Enjoy the torch (possibly the last spectacle invented by Adolf Hitler to still be regularly performed and celebrated), and the two weeks of the Games while they last. Try not to get sick, in either sense of the term. Try not to be alarmed if anyone sticks a missile battery on your roof (and slaps an eviction order on you for making a fuss about it or for just not being lucrative enough), or a sonic cannon, or by the bored police with machine guns hanging around your train station waiting to shoot anyone who tries to protest or take an unlicenced beverage or snack into one of the state-of-the-art stadia.
Enjoy all the top events (on telly, unless you're a corporate sponsor), and as Boris Johnson gallivants around turning them into a giant Tory showpiece, take a moment out to give thanks to Tony Blair and the rest of Labour for making it all possible (with our money, of course) for him. Who needs hospitals and schools anyway?
The greener grass 14
Sometimes – okay, quite often – I'm rather jealous of my good chums over on the world-conquering PC gaming site/shopping list Rock, Papers, Hot Gun. I enviously eye their devoted millions-strong audience, weighty peer credibility and enormous paycheques, and think "If only Podgamer could have lasted more than three and a half hours without everyone stabbing each other", and other such wistful regrets.

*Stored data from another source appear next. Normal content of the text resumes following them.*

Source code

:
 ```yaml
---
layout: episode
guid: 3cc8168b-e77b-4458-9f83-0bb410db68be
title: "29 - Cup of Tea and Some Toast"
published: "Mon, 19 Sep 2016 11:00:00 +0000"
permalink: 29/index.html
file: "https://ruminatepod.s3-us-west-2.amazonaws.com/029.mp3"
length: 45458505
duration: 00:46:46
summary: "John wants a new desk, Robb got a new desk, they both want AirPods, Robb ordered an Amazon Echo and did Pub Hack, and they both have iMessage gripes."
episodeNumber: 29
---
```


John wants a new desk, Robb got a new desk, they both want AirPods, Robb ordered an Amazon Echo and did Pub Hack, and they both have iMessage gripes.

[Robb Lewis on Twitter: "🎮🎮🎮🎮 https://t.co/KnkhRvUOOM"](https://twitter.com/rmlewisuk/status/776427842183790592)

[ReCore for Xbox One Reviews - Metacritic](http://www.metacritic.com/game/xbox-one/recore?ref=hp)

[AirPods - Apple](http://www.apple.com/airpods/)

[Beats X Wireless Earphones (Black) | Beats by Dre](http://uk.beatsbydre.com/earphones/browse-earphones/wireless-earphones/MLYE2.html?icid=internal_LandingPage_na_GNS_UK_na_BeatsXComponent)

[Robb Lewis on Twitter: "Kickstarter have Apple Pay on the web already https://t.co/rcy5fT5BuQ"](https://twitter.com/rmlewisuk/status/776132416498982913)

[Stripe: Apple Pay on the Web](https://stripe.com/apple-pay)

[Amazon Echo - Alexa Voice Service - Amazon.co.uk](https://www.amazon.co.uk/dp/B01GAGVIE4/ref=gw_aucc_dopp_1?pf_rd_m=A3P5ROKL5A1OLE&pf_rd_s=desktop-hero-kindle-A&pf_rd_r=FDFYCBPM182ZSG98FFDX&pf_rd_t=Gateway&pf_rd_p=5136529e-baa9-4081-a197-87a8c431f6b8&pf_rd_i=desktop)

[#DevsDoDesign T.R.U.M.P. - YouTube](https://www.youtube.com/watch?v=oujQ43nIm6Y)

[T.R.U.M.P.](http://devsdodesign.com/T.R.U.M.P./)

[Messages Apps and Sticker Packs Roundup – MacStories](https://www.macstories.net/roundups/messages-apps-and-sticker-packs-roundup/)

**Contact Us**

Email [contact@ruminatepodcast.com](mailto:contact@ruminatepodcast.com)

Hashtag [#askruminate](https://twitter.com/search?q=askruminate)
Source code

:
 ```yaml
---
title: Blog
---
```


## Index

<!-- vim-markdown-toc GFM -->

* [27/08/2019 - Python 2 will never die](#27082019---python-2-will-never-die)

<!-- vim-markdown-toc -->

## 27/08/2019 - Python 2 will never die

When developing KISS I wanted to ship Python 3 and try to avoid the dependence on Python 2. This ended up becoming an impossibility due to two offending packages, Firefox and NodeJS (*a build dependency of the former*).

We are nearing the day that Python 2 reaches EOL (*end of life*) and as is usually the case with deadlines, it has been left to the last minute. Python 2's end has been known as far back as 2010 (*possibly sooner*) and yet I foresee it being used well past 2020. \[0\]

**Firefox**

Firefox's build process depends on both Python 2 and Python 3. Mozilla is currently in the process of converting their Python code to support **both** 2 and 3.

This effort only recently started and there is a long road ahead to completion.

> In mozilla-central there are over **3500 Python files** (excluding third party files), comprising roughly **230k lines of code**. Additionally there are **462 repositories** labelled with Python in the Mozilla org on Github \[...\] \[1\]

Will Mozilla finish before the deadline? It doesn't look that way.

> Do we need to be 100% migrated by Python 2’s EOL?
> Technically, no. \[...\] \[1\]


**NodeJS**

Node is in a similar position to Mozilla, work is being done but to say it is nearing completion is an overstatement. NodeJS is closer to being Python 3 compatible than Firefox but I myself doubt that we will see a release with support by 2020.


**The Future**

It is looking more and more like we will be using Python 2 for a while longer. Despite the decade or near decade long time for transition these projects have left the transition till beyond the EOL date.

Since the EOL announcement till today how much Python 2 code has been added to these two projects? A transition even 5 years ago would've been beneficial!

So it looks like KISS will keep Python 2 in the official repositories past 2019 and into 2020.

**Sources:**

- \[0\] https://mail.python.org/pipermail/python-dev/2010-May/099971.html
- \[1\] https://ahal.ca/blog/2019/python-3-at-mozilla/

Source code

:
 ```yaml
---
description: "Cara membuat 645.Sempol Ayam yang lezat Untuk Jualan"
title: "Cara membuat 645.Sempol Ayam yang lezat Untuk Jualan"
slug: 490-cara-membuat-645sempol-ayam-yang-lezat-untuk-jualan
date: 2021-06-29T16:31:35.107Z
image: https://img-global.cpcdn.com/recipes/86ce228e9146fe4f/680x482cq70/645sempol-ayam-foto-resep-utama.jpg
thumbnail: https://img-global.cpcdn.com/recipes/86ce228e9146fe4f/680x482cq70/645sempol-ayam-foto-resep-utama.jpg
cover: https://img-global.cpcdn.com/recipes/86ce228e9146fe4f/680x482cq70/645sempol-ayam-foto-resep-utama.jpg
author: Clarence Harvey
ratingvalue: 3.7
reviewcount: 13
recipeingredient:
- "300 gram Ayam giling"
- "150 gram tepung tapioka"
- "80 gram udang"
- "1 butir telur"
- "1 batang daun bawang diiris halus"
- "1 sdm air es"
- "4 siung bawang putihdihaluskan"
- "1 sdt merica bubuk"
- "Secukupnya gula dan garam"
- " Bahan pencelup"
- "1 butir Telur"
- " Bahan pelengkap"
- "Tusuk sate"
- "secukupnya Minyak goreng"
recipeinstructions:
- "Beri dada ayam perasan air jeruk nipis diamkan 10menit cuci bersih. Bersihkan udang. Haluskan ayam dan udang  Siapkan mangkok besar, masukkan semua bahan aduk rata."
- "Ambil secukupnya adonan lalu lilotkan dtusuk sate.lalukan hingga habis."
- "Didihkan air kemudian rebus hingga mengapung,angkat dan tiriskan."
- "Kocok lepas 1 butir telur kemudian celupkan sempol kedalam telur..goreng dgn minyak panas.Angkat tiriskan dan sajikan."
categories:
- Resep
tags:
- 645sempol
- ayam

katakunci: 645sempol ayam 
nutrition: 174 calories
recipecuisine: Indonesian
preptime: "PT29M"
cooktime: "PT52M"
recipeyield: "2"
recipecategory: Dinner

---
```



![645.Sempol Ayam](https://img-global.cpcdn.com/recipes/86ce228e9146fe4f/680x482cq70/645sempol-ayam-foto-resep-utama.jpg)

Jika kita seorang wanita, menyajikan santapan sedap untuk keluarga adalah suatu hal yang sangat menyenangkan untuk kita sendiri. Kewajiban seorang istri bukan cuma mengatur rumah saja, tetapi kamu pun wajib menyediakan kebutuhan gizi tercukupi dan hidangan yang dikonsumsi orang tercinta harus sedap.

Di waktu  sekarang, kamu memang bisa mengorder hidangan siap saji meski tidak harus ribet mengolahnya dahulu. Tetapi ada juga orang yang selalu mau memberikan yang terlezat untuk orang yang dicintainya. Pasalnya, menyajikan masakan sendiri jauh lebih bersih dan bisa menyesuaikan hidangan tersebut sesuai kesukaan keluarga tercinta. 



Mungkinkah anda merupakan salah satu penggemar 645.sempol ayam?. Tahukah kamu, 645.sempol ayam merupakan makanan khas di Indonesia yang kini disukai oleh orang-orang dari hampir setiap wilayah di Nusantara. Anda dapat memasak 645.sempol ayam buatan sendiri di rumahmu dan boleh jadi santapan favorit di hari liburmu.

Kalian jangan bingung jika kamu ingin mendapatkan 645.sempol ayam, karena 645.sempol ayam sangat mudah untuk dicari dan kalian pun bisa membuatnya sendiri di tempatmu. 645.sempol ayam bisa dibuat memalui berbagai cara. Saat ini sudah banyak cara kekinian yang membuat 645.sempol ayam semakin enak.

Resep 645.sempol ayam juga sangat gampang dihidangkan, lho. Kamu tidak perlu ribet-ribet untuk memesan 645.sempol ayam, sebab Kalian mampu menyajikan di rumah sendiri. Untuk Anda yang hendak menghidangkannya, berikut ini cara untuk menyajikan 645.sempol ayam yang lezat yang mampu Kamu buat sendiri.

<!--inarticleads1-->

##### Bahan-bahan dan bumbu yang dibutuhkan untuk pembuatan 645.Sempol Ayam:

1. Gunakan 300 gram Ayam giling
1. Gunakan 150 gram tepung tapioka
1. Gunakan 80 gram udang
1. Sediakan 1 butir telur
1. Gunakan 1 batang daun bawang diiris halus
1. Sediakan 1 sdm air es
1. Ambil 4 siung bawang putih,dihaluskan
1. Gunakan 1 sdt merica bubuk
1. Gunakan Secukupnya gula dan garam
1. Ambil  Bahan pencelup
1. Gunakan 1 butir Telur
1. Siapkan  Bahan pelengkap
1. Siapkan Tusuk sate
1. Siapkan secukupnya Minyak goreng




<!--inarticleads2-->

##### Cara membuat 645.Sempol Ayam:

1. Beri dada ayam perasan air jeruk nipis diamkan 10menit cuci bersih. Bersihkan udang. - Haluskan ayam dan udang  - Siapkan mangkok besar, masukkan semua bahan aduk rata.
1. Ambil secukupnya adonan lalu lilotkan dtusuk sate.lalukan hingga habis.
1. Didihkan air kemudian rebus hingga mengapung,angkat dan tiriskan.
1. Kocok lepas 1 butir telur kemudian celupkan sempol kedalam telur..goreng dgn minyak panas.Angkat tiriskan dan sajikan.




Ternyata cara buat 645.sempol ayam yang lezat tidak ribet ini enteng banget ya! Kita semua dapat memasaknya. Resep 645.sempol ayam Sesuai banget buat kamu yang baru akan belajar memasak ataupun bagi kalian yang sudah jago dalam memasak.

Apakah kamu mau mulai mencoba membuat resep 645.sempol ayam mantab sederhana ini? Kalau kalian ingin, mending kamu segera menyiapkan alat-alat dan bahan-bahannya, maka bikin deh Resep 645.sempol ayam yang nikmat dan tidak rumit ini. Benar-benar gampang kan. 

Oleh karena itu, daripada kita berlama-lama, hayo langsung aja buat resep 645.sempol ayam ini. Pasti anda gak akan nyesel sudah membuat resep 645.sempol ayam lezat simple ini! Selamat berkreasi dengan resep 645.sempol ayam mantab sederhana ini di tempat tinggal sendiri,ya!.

Then I remember that if I was on RPS I'd have had to devote part of my one precious and irreplaceable life to playing Diablo 3, and everything's alright again.
A few of my favourite lines from this morning's Eurogamer coverage:
"What all the Diablo 3 Error messages mean, and what to do about them"
"UK launch video, images, Iain Lee, people in wizard costumes"
"Though the downloader may show 100%, please allow some time for it to fully complete."
"The server is full. This is likely due to high login traffic. The only solution is to keep trying to log in."
"If you're still running into this issue, there may be an error in your foreign language appdata files. Some players have found a workaround, but please be aware the steps they provide are not something we can currently support."
"Error 3004, 3006, 3007, or 300008 – There are a number of possible causes for these errors."
The future of videogaming, there, viewers. No thanks.
The final indignity 8
You don't even need to be a particularly alert reader to recall WoSland's worrying piece about recession-hit Bath just a few weeks ago, which drew thousands of viewers from all corners of the net to become one of the all-time top 10 most popular posts on the blog. But this week, Bath's fall from grace was rendered complete.
The image above comes from a piece in Monday's Guardian about dereliction and decay in urban England (click the pic to read the story). The feature talks about northern working-class cities like Bradford, Redcar, Sheffield and Preston, particularly the various consequences (and, it posits optimistically, opportunities) presented by long-term disuse, decay and demolition of long-term empty properties. The picture chosen to illustrate it, though, is of London Road in Bath.
It's not, admittedly, the most salubrious part of town. But Bath is more accustomed to being employed to depict the grand Edwardian age in period dramas. To serve as a passable imitation of deprived modern-day Bradford instead may well be seen by the city's inhabitants as its darkest hour since it was bombed by the Nazis in 1942.